Short Bio: J. Joshua Yang is the Arthur B. Freeman Chair Professor in the Department of Electrical and Computer Engineering at the University of Southern California (USC). His research focuses on post-CMOS hardware for neuromorphic computing, machine learning, and artificial intelligence, in which he has published several pioneering papers and holds over 120 granted U.S. patents. Dr. Yang is the Founding Chair of the IEEE Neuromorphic Computing Technical Committee, Director of the USC–Air Force Center of Excellence on Neuromorphic Computing, and Co-Founder of TetraMem Inc.
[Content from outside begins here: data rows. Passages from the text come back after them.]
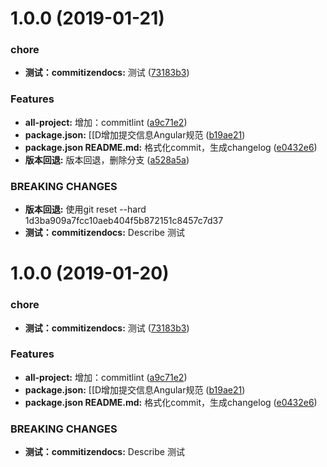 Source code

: # 1.0.0 (2019-01-21)


### chore

* **测试：commitizendocs:** 测试 ([73183b3](https://github.com/LGDHuaOPER/data_analysis-React/commit/73183b3))


### Features

* **all-project:** 增加：commitlint ([a9c71e2](https://github.com/LGDHuaOPER/data_analysis-React/commit/a9c71e2))
* **package.json:** [[D增加提交信息Angular规范 ([b19ae21](https://github.com/LGDHuaOPER/data_analysis-React/commit/b19ae21))
* **package.json README.md:** 格式化commit，生成changelog ([e0432e6](https://github.com/LGDHuaOPER/data_analysis-React/commit/e0432e6))
* **版本回退:** 版本回退，删除分支 ([a528a5a](https://github.com/LGDHuaOPER/data_analysis-React/commit/a528a5a))


### BREAKING CHANGES

* **版本回退:** 使用git reset --hard 1d3ba909a7fcc10aeb404f5b872151c8457c7d37
* **测试：commitizendocs:** Describe 测试



# 1.0.0 (2019-01-20)


### chore

* **测试：commitizendocs:** 测试 ([73183b3](https://github.com/LGDHuaOPER/data_analysis-React/commit/73183b3))


### Features

* **all-project:** 增加：commitlint ([a9c71e2](https://github.com/LGDHuaOPER/data_analysis-React/commit/a9c71e2))
* **package.json:** [[D增加提交信息Angular规范 ([b19ae21](https://github.com/LGDHuaOPER/data_analysis-React/commit/b19ae21))
* **package.json README.md:** 格式化commit，生成changelog ([e0432e6](https://github.com/LGDHuaOPER/data_analysis-React/commit/e0432e6))


### BREAKING CHANGES

* **测试：commitizendocs:** Describe 测试



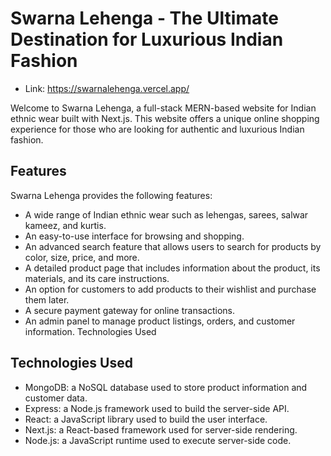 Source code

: # Swarna Lehenga - The Ultimate Destination for Luxurious Indian Fashion
- Link: https://swarnalehenga.vercel.app/

Welcome to Swarna Lehenga, a full-stack MERN-based website for Indian ethnic wear built with Next.js. This website offers a unique online shopping experience for those who are looking for authentic and luxurious Indian fashion.

## Features
Swarna Lehenga provides the following features:
- A wide range of Indian ethnic wear such as lehengas, sarees, salwar kameez, and kurtis.
- An easy-to-use interface for browsing and shopping.
- An advanced search feature that allows users to search for products by color, size, price, and more.
- A detailed product page that includes information about the product, its materials, and its care instructions.
- An option for customers to add products to their wishlist and purchase them later.
- A secure payment gateway for online transactions.
- An admin panel to manage product listings, orders, and customer information.
Technologies Used


## Technologies Used
- MongoDB: a NoSQL database used to store product information and customer data.
- Express: a Node.js framework used to build the server-side API.
- React: a JavaScript library used to build the user interface.
- Next.js: a React-based framework used for server-side rendering.
- Node.js: a JavaScript runtime used to execute server-side code.
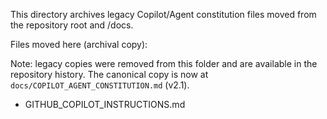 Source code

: This directory archives legacy Copilot/Agent constitution files moved from the repository root and /docs.

Files moved here (archival copy):

Note: legacy copies were removed from this folder and are available in the repository history.
The canonical copy is now at `docs/COPILOT_AGENT_CONSTITUTION.md` (v2.1).

- GITHUB_COPILOT_INSTRUCTIONS.md
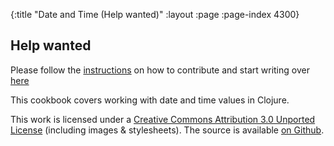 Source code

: {:title "Date and Time (Help wanted)"
 :layout :page :page-index 4300}

## Help wanted

Please follow the [instructions](https://github.com/clojure-doc/clojure-doc.github.io/tree/source#how-to-contribute) on how to contribute and start writing over [here](https://github.com/clojure-doc/clojure-doc.github.io/blob/source/content/md/articles/cookbooks/date_and_time.md)

This cookbook covers working with date and time values in Clojure.

This work is licensed under a <a rel="license"
href="http://creativecommons.org/licenses/by/3.0/">Creative Commons
Attribution 3.0 Unported License</a> (including images &
stylesheets). The source is available [on Github](https://github.com/clojure-doc/clojure-doc.github.io).

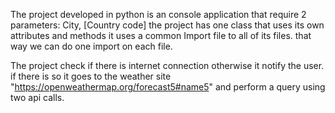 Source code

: The project developed in python is an console application that require 2 parameters: City, [Country code]
the project has one class that uses its own attributes and methods it uses a common Import file to all of its files. that way we can do one import on each file.

The project check if there is internet connection otherwise it notify the user. if there is so it goes to the weather site "https://openweathermap.org/forecast5#name5" and perform a query using two api calls.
He has received numerous honors, including the Powell Faculty Research Award, the UMass Distinguished Faculty Lecturer Award, and the UMass Chancellor’s Medal—the highest honor bestowed by the University of Massachusetts. He serves as an Associate Editor for associate editor of Science Advances (AAAS), ED-M (IEEE), PNAS (NAS). Dr. Yang is a Clarivate™ Highly Cited Researcher and ranked among the Top Scientists by Research.com. He is a Fellow of IEEE and the National Academy of Inventors (NAI), recognized for his seminal contributions to resistive switching materials and devices for non-volatile memory and neuromorphic computing.